▶ _AIM OF THE EXERCISE_
Every line below that carries the word "Analiza" needs to be copied.

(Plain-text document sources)
+++

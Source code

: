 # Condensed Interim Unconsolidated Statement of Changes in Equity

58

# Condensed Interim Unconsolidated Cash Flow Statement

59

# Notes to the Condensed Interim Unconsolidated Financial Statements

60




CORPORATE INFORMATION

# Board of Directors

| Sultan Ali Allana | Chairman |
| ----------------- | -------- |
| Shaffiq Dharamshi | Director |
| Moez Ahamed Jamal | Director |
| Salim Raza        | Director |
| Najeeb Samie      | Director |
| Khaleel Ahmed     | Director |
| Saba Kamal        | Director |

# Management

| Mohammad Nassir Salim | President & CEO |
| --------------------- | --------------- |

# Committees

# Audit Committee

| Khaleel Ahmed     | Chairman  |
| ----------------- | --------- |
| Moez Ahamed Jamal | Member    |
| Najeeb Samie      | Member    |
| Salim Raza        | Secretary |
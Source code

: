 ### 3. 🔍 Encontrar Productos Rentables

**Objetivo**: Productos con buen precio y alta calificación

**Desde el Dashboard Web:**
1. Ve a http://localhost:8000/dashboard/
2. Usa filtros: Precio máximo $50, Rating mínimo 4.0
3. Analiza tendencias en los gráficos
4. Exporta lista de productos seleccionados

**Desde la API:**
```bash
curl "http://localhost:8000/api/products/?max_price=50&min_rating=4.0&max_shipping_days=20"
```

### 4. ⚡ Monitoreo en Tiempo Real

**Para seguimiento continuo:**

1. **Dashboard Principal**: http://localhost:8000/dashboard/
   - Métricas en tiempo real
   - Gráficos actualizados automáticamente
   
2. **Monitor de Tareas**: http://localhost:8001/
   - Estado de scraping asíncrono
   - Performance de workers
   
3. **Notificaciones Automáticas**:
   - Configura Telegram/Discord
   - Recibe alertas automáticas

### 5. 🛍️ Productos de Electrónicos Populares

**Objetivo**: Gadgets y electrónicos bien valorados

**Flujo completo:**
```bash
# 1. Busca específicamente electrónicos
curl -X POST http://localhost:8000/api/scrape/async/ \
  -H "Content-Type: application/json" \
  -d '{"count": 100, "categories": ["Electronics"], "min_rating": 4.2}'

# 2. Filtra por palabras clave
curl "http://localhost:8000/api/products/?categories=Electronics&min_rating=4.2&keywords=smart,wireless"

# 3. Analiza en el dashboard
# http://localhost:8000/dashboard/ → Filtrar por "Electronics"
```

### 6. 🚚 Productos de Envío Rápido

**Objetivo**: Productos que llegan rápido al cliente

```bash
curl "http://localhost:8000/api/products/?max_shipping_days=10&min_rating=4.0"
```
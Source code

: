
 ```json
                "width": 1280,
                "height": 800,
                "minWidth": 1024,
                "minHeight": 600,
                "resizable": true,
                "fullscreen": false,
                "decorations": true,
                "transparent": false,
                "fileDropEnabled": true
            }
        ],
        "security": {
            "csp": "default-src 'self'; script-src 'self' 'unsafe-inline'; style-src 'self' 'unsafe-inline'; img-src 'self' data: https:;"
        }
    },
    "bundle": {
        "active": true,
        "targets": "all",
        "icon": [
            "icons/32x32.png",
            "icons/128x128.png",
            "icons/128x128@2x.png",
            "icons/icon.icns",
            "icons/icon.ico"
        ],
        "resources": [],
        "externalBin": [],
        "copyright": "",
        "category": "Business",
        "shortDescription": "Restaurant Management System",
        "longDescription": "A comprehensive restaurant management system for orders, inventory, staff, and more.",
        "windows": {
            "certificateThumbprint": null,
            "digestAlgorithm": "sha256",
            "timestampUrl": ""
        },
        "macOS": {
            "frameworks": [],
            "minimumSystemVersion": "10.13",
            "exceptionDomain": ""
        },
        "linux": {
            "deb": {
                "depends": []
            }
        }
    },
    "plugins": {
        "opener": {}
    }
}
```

+++

▶ _ANSWER SECTION_
3. Analiza tendencias en los gráficos
# 3. Analiza en el dashboard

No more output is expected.